It's a great question! Disappointingly, I think the answer to (2) is **No** :

The only restriction on a `good' division into "symmetric" vs. "symplectic" conjugacy classes that I can see is that it should be intrinsic, depending only on $G$ and the class up to isomorphism. (You don't just want to split the self-dual classes randomly, right?) This means that the division must be preserved by all outer automorphisms of $G$, and this is what I'll use to construct a counterexample. Let me know if I got this wrong.

**The group**

My $G$ is $C_{11}\rtimes (C_4\times C_2\times C_2)$, with $C_2\times C_2\times C_2$ acting trivially on $C_{11}=\langle x\rangle$, and the generator of $C_4$ acting by $x\mapsto x^{-1}$. In Magma, this is G:=SmallGroup(176,35), and it has a huge group of outer automorphisms $C_5\times((C_2\times C_2\times C_2)\rtimes S_4)$, Magma's OuterFPGroup(AutomorphismGroup(G)).

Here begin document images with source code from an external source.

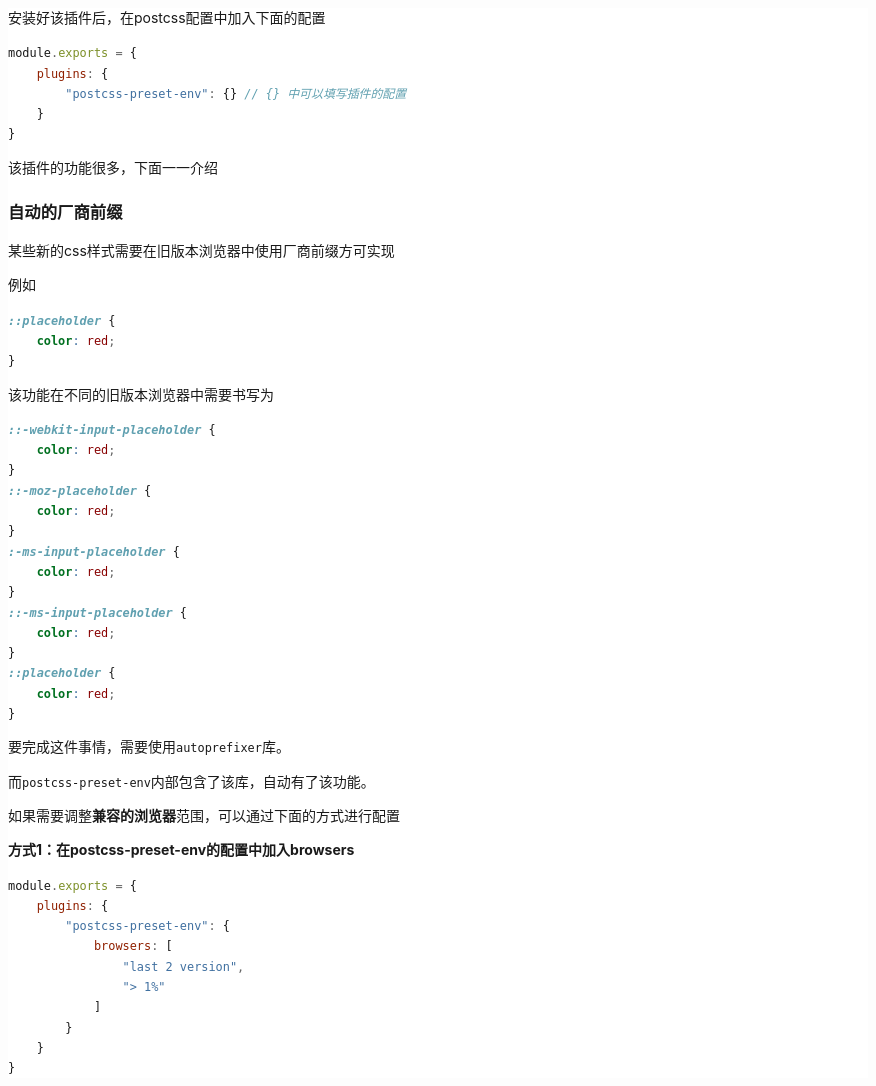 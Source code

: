 安装好该插件后，在postcss配置中加入下面的配置

```js
module.exports = {
    plugins: {
        "postcss-preset-env": {} // {} 中可以填写插件的配置
    }
}
```

该插件的功能很多，下面一一介绍

### 自动的厂商前缀

某些新的css样式需要在旧版本浏览器中使用厂商前缀方可实现

例如

```css
::placeholder {
    color: red;
}
```

该功能在不同的旧版本浏览器中需要书写为

```css
::-webkit-input-placeholder {
    color: red;
}
::-moz-placeholder {
    color: red;
}
:-ms-input-placeholder {
    color: red;
}
::-ms-input-placeholder {
    color: red;
}
::placeholder {
    color: red;
}
```

要完成这件事情，需要使用`autoprefixer`库。

而`postcss-preset-env`内部包含了该库，自动有了该功能。

如果需要调整**兼容的浏览器**范围，可以通过下面的方式进行配置

**方式1：在postcss-preset-env的配置中加入browsers**

```js
module.exports = {
    plugins: {
        "postcss-preset-env": {
            browsers: [
                "last 2 version",
                "> 1%"
            ]
        } 
    }
}
```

The reason for $C_5$ is that $x$ is only conjugate to $x,x^{-1}$ in $C_{11}\triangleleft G$, but there there are 5 pairs of possible generators like that in $C_{11}$, indistinguishable from each other; the other factor of $Out\ G$ is $Aut(C_2\times C_2\times C_4)$, all of these guys commute with the action.

**The representations**

The group has 28 orthogonal, 20 symplectic and 8 non-self-dual representations, according to Magma.

**The conjugacy classes**

There are 1+7+8+5+35=56 conjugacy classes, of elements of order 1,2,4,11,22 respectively. The elements of order 4 are (clearly) not conjugate to their inverses, so these 8 classes account for the 8 non-self-dual representations. We are interested in splitting the other 48 classes into two groups, 28 'orthogonal' and 20 'symplectic'.

**The catch**

The problem is that the way $Out\ G$ acts on the 35 classes of elements of order 22, it has two orbits according to Magma - one with 30 classes and one with 5. (I think I can see that these numbers must be multiples of 5 without Magma's help, but I don't see the full splitting at the moment; I can insert the Magma code if you guys want it.) Anyway, if I am correct, these 30 classes are indistinguishable from one another, so they must all be either 'orthogonal' or 'symplectic'. So a canonical splitting into 28 and 20 cannot exist.